A general meeting was held on 6th March 1956 at which ten committee members attended. At the meeting Mr Martin Smith, who was in the chair, said he was disappointed that only three villagers had come to the meeting. It was suggested that as there now seemed to be so little interest in the Hall and it was being used so little that it should be closed. The Chairman then proposed the committee should resign en block. The Rev. Jones said he felt the public should be given a final opportunity to show some interest and a pamphlet should be distributed to every household In the village announcing a forthcoming meeting. If there was no response the committee would then seek means of closing the hall either temporarily or permanently and thereafter all resign.
A suitable poster was distributed and at the next public meeting held on 19th March 1956, 35 members of the public were present. A vote was taken and they were unanimous in wanting the hall kept open. A number of volunteers then came forward to organise a Garden Fete and Whist Drive, funds being urgently needed to pay the £200 bill for connecting the hall to the main sewer.
The mid-50’s saw further house building in the village. Twenty nine more council houses were built in Dunstable Road and what was to be called Nelson Road, making a total of 42. The two halves of the village were now joined by houses along the North side of Dunstable Road. Five houses were also built on the South side of the road and Mrs Fehr transferred her shop and Post Office to number 14.
The occupiers of the new houses were in the main, from within the village or from nearby villages. Agricultural employment was steadily decreasing, but with ownership of a motor bike or car becoming more widespread, increasing numbers of the villagers were now working in industry, mainly at Dunstable at the manufacturing firms of Vauxhall Motors, Commer Cars, A.C. Delco and Waterlow Printing.
By the end of the 50’s the population of the village had increased from around 240 at the outbreak of war to about 310.
November 1956 had seen the 80th birthday of Mr William Collyer, the village blacksmith. He had been a blacksmith for 62 years, the last 50 years at the forge in Dagnall which was then reputed to be about 250 years old. His range of work as a blacksmith had been steadily declining and he was then only shoeing horses. He finally retired a few years later.
It was also at the end of the 50’s that the fifteen cottages at Pound Bank were pulled down.
Although by this time petrol and diesel engined vehicles were commonplace in the village, horse drawn and steam traction vehicles were still in use.
1965 was the start of further building development in the village.

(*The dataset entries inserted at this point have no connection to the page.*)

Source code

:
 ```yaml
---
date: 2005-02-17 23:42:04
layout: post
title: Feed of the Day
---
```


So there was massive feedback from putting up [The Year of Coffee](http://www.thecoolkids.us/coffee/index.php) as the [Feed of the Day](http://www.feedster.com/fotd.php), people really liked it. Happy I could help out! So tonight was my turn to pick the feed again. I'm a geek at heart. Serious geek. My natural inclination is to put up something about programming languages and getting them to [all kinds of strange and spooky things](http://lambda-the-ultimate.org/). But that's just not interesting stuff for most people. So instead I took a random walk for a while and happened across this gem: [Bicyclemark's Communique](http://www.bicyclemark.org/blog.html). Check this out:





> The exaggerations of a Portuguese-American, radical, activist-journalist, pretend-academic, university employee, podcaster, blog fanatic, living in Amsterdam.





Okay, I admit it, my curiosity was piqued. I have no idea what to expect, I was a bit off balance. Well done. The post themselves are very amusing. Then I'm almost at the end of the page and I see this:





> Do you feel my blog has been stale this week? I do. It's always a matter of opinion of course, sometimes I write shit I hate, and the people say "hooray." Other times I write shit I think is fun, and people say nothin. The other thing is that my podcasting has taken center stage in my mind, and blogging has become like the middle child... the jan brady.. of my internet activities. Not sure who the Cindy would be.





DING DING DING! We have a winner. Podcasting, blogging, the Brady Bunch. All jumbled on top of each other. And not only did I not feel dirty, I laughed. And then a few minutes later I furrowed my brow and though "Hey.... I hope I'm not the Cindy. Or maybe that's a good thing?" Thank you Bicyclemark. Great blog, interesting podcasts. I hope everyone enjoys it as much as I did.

The cottages at the crossroads, the one-time Bakehouse and later Shop and Post Office were demolished as was Gadsdens Bakehouse in Dunstable Road which had ceased trading a few years earlier. Further houses were now built along the south side of Dunstable Road making a continuous housing development on both sides of the road between the main road and Pound Bank. There were now 120 houses in the village and a population of over 400.
Whereas up to the early 60’s all the villagers had been and still were working either in or within a few miles of the village, according to a survey carried out in 1973 by Richard Higgs the newcomers were commuting further afield. Of the occupiers of the thirty houses built in the 60’s, five were retired, seven worked in the village or in Dunstable and eighteen worked further afield in Hemel Hempstead, Watford, Uxbridge and London.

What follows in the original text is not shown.